Setelah memperoleh keratinosit dari sel punca, para ilmuwan menyusun strategi untuk mengisolasi sel punca keratinosit untuk mengetes kemampuannya menyusun kembali epidermis fungsional. Pada tahap awal, mereka mencobanya secara in-vitro, kemudian in-vivo atau jaringan hidup. “Sel inilah yang kami cari karena mereka adalah satu-satunya sel yang mampu menciptakan kembali seluruh lapisan epidermis manusia,” kata Christine Baldeschi, Ketua Tim Genodermatosis I-Stem.
Transformasi sel punca menjadi sel epidermis dapat berlangsung berkat kombinasi pendekatan biologi sel dan farmakologi.
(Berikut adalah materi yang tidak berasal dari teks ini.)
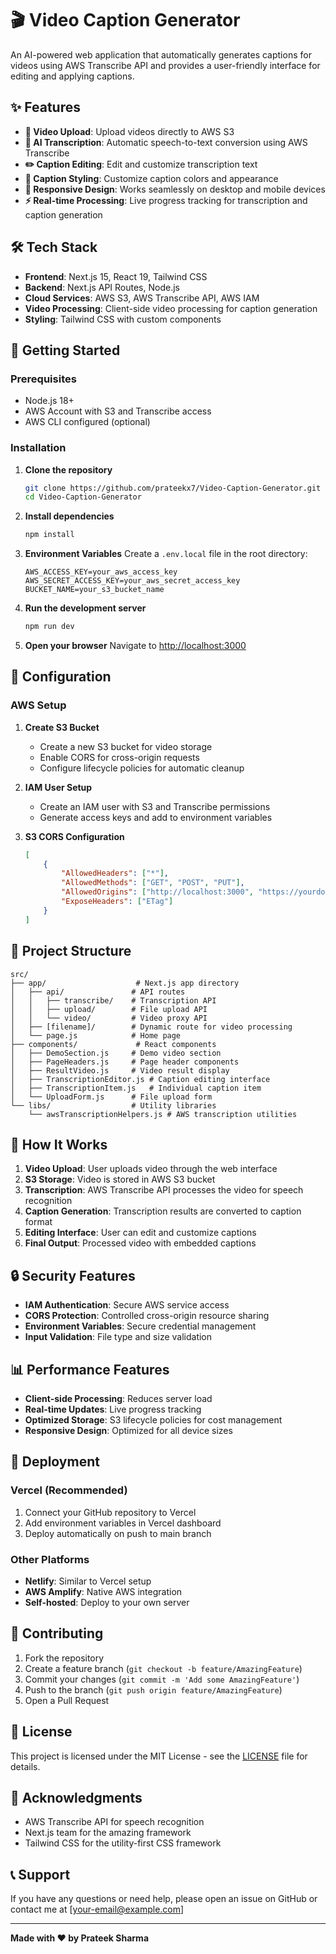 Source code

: # 🎬 Video Caption Generator

An AI-powered web application that automatically generates captions for videos using AWS Transcribe API and provides a user-friendly interface for editing and applying captions.

## ✨ Features

- **🎥 Video Upload**: Upload videos directly to AWS S3
- **🤖 AI Transcription**: Automatic speech-to-text conversion using AWS Transcribe
- **✏️ Caption Editing**: Edit and customize transcription text
- **🎨 Caption Styling**: Customize caption colors and appearance
- **📱 Responsive Design**: Works seamlessly on desktop and mobile devices
- **⚡ Real-time Processing**: Live progress tracking for transcription and caption generation

## 🛠️ Tech Stack

- **Frontend**: Next.js 15, React 19, Tailwind CSS
- **Backend**: Next.js API Routes, Node.js
- **Cloud Services**: AWS S3, AWS Transcribe API, AWS IAM
- **Video Processing**: Client-side video processing for caption generation
- **Styling**: Tailwind CSS with custom components

## 🚀 Getting Started

### Prerequisites

- Node.js 18+ 
- AWS Account with S3 and Transcribe access
- AWS CLI configured (optional)

### Installation

1. **Clone the repository**
   ```bash
   git clone https://github.com/prateekx7/Video-Caption-Generator.git
   cd Video-Caption-Generator
   ```

2. **Install dependencies**
   ```bash
   npm install
   ```

3. **Environment Variables**
   Create a `.env.local` file in the root directory:
   ```env
   AWS_ACCESS_KEY=your_aws_access_key
   AWS_SECRET_ACCESS_KEY=your_aws_secret_access_key
   BUCKET_NAME=your_s3_bucket_name
   ```

4. **Run the development server**
   ```bash
   npm run dev
   ```

5. **Open your browser**
   Navigate to [http://localhost:3000](http://localhost:3000)

## 🔧 Configuration

### AWS Setup

1. **Create S3 Bucket**
   - Create a new S3 bucket for video storage
   - Enable CORS for cross-origin requests
   - Configure lifecycle policies for automatic cleanup

2. **IAM User Setup**
   - Create an IAM user with S3 and Transcribe permissions
   - Generate access keys and add to environment variables

3. **S3 CORS Configuration**
   ```json
   [
       {
           "AllowedHeaders": ["*"],
           "AllowedMethods": ["GET", "POST", "PUT"],
           "AllowedOrigins": ["http://localhost:3000", "https://yourdomain.com"],
           "ExposeHeaders": ["ETag"]
       }
   ]
   ```

## 📁 Project Structure

```
src/
├── app/                    # Next.js app directory
│   ├── api/               # API routes
│   │   ├── transcribe/    # Transcription API
│   │   ├── upload/        # File upload API
│   │   └── video/         # Video proxy API
│   ├── [filename]/        # Dynamic route for video processing
│   └── page.js            # Home page
├── components/             # React components
│   ├── DemoSection.js     # Demo video section
│   ├── PageHeaders.js     # Page header components
│   ├── ResultVideo.js     # Video result display
│   ├── TranscriptionEditor.js # Caption editing interface
│   ├── TranscriptionItem.js   # Individual caption item
│   └── UploadForm.js      # File upload form
└── libs/                  # Utility libraries
    └── awsTranscriptionHelpers.js # AWS transcription utilities
```

## 🎯 How It Works

1. **Video Upload**: User uploads video through the web interface
2. **S3 Storage**: Video is stored in AWS S3 bucket
3. **Transcription**: AWS Transcribe API processes the video for speech recognition
4. **Caption Generation**: Transcription results are converted to caption format
5. **Editing Interface**: User can edit and customize captions
6. **Final Output**: Processed video with embedded captions

## 🔒 Security Features

- **IAM Authentication**: Secure AWS service access
- **CORS Protection**: Controlled cross-origin resource sharing
- **Environment Variables**: Secure credential management
- **Input Validation**: File type and size validation

## 📊 Performance Features

- **Client-side Processing**: Reduces server load
- **Real-time Updates**: Live progress tracking
- **Optimized Storage**: S3 lifecycle policies for cost management
- **Responsive Design**: Optimized for all device sizes

## 🚀 Deployment

### Vercel (Recommended)
1. Connect your GitHub repository to Vercel
2. Add environment variables in Vercel dashboard
3. Deploy automatically on push to main branch

### Other Platforms
- **Netlify**: Similar to Vercel setup
- **AWS Amplify**: Native AWS integration
- **Self-hosted**: Deploy to your own server

## 🤝 Contributing

1. Fork the repository
2. Create a feature branch (`git checkout -b feature/AmazingFeature`)
3. Commit your changes (`git commit -m 'Add some AmazingFeature'`)
4. Push to the branch (`git push origin feature/AmazingFeature`)
5. Open a Pull Request

## 📝 License

This project is licensed under the MIT License - see the [LICENSE](LICENSE) file for details.

## 🙏 Acknowledgments

- AWS Transcribe API for speech recognition
- Next.js team for the amazing framework
- Tailwind CSS for the utility-first CSS framework

## 📞 Support

If you have any questions or need help, please open an issue on GitHub or contact me at [your-email@example.com]

---

**Made with ❤️ by Prateek Sharma**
Para ilmuwan menciptakan sebuah “niche” di sekitar sel punca untuk memandu mereka menjadi sel epidermis dan agen farmakologi yang tepat kemudian ditambahkan ke dalam media kultur.
Baldeschi dan timnya, yang beranggotakan 28 orang, memutuskan memelihara perlakuan ini selama 40 hari, waktu yang normalnya dibutuhkan janin untuk membentuk epidermisnya. Dengan menerapkan konsep tersebut, sel punca embrionik itu akhirnya berdiferensiasi menjadi epitelium dan akhirnya membentuk keratinosit. Populasi sel yang menunjukkan seluruh penanda karakteristik keratinosit dewasa itu kemudian diisolasi dan diperbanyak. Para ilmuwan I-Stem yakin perlakuan selama 40 hari inilah yang menjadi kunci sukses mereka, sementara tim lain gagal.
Tingkat keberhasilan epidermis dari sel punca itu menutup luka bakar sudah terbukti ketika diuji coba pada tikus. “Kami mencangkokkan sel pada punggung seekor tikus yang terluka, dan hasil pantauan 12 pekan kemudian memperlihatkan bahwa epidermis kulit yang luka telah memperbaiki dirinya sendiri,” kata Xavier Nissan, peneliti yang terlibat dalam riset I-STEM, khususnya studi pengembangan terapi regenerasi menggunakan sel punca.
Pengujian terhadap makhluk hidup dilakukan I-Stem dengan menggandeng sebuah tim riset Spanyol yang menguasai teknik pencangkokan pada binatang dengan sistem imun yang dilemahkan untuk mengatasi kemungkinan timbulnya penolakan terhadap transplantasi. Dalam waktu 12 pekan, area pencangkokan pada punggung tikus memperlihatkan epidermis manusia dewasa yang normal dan fungsional. “Dalam riset selanjutnya, kami akan menerapkannya pada manusia,” kata Baldeschi.
Di Prancis, 200 hingga 300 orang mengalami risiko kematian akibat luka bakar tingkat lanjut setiap tahun, kata Peschanski. Dia berharap metode baru ini akan menjadi perangkat pengobatan umum di kemudian hari. “Ini benar-benar sebuah harapan baru bagi mereka, dan sesungguhnya, siapa pun di antara kita dapat menjadi korban luka bakar tingkat lanjut,” ujarnya.